I received a rude awakening, but not unexpected phone call from my mothers aged care home this morning. My mother had passed on to her next life this morning at 6:30am.

She was the strongest woman I've ever known. Her struggles would bring tears to my eyes. To see what she has seen would have been akin to our worst nightmares. Mother of three boys, she did everything she could to raise us handfuls.

Friday, January 26, 2007

Last night was teh awesome

Beagle and I went along to Terri's (reception from work) to play some Nintendo Wii, eat and drink. Karensa came along with me. I wanted her to be there because she deserves to have some fun too and I knew she would either go home or stay at work and keep working while waiting for me.
I had not been too social recently, due to mum's health. So it was a great relief to finally get out and not think about her for a few hours.

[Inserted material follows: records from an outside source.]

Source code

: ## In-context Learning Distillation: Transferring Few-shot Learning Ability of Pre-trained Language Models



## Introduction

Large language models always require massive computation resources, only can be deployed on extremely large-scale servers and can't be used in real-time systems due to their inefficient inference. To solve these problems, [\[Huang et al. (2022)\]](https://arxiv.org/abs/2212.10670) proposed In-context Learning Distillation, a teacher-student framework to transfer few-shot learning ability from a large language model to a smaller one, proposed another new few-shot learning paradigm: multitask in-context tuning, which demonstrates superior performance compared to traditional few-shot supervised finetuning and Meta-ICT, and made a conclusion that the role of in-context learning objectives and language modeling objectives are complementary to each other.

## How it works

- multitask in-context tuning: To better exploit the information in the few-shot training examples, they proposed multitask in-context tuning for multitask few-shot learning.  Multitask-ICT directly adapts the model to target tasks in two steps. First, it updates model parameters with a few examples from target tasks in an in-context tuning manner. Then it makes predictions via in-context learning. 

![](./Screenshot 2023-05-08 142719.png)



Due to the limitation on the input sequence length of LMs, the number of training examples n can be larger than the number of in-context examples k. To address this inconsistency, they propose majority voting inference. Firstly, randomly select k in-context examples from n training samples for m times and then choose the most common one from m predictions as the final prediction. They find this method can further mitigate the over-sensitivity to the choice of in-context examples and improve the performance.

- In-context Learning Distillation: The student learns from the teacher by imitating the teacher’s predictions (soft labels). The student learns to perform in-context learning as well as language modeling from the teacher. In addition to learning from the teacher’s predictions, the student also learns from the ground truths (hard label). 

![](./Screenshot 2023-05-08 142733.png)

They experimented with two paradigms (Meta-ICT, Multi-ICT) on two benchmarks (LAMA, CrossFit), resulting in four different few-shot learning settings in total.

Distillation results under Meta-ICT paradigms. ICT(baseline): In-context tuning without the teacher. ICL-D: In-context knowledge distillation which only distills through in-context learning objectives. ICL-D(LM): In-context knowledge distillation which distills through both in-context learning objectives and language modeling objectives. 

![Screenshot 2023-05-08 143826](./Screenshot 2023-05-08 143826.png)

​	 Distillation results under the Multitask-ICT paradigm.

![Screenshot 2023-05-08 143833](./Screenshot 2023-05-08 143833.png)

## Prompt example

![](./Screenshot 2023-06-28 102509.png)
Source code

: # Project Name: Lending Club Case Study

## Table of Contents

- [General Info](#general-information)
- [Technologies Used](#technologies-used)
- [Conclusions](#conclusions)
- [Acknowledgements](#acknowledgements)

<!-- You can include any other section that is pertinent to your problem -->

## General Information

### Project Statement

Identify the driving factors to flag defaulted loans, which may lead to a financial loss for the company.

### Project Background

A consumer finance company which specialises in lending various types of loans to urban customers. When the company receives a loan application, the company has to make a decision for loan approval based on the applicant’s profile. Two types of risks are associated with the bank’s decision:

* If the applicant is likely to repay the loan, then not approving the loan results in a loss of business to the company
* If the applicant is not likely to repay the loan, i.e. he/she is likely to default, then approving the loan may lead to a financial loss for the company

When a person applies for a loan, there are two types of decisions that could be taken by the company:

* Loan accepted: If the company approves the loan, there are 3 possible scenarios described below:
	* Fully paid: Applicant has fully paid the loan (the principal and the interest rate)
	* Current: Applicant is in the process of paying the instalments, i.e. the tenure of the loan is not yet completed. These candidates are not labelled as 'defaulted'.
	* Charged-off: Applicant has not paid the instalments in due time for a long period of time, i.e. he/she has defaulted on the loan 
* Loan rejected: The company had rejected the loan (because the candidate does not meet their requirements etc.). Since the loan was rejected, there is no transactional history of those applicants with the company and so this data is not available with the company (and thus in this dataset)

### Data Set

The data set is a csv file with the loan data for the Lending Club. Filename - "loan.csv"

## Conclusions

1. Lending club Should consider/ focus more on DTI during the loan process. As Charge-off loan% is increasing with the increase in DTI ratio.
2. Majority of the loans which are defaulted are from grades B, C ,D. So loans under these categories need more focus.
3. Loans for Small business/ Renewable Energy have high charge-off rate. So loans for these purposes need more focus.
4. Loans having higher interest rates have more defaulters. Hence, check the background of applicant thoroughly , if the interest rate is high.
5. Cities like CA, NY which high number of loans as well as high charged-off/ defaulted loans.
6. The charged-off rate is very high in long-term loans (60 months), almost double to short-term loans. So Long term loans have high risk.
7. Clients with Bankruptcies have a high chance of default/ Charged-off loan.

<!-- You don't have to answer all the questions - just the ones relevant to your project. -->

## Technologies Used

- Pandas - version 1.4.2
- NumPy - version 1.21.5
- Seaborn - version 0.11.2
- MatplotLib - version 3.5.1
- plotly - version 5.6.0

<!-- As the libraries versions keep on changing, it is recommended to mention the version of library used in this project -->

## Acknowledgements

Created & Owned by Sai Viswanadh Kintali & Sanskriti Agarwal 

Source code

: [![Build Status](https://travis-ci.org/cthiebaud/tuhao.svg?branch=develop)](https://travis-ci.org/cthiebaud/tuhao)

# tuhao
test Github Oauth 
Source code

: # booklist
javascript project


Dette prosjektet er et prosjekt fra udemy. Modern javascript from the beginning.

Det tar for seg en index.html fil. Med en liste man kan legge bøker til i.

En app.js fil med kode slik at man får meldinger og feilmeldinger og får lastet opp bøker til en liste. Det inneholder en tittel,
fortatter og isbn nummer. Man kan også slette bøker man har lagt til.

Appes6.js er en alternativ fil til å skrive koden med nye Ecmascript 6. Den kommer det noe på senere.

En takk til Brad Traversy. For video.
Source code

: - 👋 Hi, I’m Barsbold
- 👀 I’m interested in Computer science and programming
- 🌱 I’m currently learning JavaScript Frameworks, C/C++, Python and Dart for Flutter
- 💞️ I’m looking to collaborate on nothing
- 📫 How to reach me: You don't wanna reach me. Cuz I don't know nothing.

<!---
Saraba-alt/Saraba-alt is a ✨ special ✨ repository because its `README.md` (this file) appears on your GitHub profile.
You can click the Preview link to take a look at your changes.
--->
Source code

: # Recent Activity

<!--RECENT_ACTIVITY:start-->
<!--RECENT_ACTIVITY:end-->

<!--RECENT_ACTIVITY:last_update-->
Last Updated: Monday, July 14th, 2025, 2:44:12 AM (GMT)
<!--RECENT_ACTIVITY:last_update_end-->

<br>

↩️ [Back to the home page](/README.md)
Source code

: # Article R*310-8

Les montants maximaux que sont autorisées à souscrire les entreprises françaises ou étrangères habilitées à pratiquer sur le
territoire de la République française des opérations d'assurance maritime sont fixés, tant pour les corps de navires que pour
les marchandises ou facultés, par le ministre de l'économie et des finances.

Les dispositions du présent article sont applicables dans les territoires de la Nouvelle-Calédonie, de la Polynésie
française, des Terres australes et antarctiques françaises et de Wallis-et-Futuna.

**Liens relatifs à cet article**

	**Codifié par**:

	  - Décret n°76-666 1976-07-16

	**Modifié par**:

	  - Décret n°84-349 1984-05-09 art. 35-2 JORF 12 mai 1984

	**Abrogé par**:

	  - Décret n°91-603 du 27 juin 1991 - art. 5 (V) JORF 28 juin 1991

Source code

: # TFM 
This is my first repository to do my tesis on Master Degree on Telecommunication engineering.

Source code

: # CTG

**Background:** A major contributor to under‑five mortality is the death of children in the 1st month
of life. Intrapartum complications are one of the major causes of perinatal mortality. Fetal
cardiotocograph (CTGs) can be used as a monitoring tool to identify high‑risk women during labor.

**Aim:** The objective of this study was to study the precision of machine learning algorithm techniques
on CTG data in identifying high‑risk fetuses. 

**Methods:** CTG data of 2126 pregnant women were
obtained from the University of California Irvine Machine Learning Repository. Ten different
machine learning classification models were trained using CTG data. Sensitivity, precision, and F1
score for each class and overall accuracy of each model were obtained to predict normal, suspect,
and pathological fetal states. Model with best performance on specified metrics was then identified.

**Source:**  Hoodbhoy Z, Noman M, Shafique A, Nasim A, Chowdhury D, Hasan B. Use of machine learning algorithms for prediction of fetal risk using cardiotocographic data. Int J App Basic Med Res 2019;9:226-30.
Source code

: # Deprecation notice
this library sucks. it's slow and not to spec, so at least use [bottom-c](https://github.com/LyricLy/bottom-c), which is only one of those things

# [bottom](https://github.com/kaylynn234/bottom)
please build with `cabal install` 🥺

Thursday, January 25, 2007

Good News

I just received a call from the new aged care home that mum has made the transfer from St. Joseph's Hospis to Ferndale nursing home. I'll be going to see her shortly after work.

I still have to go back to the hospis and pick up some stuff they forgot to pack. They did enough as it is, especially looking after someone so difficult.

She has become really difficult to deal with. It's very hard watching someone die so slowly.

Cheers

pipsqeek

Wednesday, January 24, 2007

An update, for the dedicated fan

It's still January. It's still crap so far. :(

My mother has got worse each day. She's currently in a Hospis but will be moved to an old age home (Nursing home) tomorrow. It's funny. When my brother died about three years ago. It was all of a sudden. I grieved with the loses in my own little way. But in comparison, watching my mother go through what she is going through.... if she were a horse or a dog it would be inhumane to keep her living.

I know this sounds harsh, but deep down I wish she would just finally pass on. Because that way she will be void of all the pain she is feeling. All the suffering she is going through, emotionally, physically and psychologically.

Wednesday, January 10, 2007

Crap, Crap, Crap, Crap and more Crap

It's been a shitty past three months.

Mum hasn't been doing too well. I've missed out on a lot of opportunities. I miss seeing my mates. Christmas and New Years was okay. But not brilliant. I wanted this one to be brilliant.

Went to a few gigs before the end of the year. I've started to ride my bicycle again. I hope I keep that up :)

I need a holiday. Time off work. Time away on my own.